The required answer is a copy of each line in the entries below that includes "second".

------------

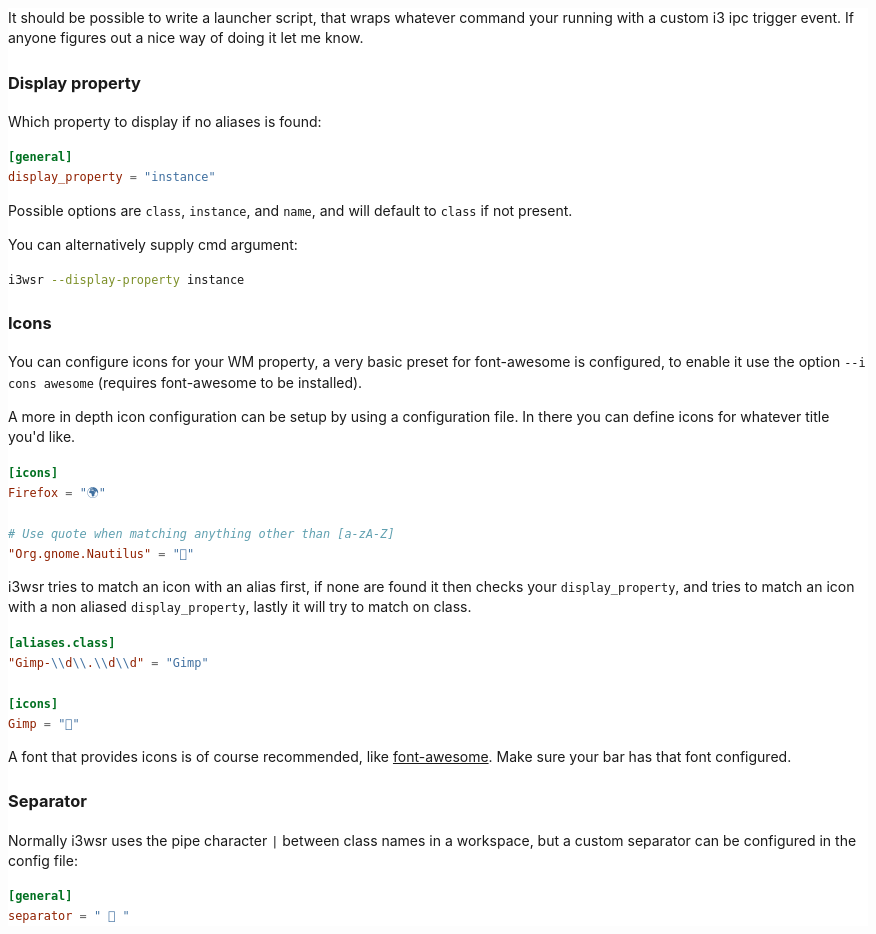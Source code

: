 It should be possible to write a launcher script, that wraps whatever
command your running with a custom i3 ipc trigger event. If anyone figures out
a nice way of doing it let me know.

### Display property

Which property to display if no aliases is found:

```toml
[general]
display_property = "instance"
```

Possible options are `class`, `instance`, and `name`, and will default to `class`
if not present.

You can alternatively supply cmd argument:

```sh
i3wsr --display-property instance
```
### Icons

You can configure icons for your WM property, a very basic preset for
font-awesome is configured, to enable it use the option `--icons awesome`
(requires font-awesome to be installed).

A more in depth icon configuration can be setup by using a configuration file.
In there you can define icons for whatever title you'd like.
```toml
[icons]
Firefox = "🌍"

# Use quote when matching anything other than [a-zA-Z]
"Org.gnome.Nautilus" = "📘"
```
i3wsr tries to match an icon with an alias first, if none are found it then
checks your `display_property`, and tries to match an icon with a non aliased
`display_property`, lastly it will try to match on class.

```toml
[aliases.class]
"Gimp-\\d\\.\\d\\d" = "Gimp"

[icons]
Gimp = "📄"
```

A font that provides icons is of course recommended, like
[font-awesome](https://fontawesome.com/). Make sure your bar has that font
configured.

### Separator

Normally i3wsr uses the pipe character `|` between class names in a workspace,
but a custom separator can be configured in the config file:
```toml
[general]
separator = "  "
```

------------

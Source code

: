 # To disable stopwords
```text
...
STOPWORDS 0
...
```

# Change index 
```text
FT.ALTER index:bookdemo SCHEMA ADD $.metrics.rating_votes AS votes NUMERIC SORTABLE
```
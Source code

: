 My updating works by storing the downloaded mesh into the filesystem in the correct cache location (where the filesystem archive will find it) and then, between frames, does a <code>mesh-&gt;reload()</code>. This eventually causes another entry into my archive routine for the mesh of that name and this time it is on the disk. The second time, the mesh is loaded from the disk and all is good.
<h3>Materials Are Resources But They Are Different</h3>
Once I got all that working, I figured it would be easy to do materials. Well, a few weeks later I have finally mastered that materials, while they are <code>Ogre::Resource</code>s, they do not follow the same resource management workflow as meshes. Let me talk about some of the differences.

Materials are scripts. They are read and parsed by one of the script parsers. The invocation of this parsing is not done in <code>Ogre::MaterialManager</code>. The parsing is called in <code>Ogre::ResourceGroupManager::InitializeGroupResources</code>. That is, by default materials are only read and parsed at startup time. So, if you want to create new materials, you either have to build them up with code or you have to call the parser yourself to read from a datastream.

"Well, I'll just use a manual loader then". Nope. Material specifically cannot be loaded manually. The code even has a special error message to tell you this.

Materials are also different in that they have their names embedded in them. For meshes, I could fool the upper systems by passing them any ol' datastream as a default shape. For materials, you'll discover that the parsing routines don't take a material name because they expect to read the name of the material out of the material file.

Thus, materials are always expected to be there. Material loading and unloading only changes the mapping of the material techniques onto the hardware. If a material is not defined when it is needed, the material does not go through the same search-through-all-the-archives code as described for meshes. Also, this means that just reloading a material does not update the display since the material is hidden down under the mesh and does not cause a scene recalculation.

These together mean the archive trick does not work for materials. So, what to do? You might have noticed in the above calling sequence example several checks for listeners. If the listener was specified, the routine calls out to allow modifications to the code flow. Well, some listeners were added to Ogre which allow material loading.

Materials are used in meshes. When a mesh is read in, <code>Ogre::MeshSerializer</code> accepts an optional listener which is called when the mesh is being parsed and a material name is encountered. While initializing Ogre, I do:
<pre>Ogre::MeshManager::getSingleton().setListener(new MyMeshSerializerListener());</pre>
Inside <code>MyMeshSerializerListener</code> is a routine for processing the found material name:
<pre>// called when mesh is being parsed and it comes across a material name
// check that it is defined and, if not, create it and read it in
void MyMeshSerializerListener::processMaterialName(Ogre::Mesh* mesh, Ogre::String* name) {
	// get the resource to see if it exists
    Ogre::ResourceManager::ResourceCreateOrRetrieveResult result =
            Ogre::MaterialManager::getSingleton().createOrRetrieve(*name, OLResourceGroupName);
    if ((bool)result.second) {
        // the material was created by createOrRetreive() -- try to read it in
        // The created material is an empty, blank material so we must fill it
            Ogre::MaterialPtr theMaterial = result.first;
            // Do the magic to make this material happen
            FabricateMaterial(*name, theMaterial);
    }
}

------------

Expected answer:
: My updating works by storing the downloaded mesh into the filesystem in the correct cache location (where the filesystem archive will find it) and then, between frames, does a <code>mesh-&gt;reload()</code>. This eventually causes another entry into my archive routine for the mesh of that name and this time it is on the disk. The second time, the mesh is loaded from the disk and all is good.
    if ((bool)result.second) {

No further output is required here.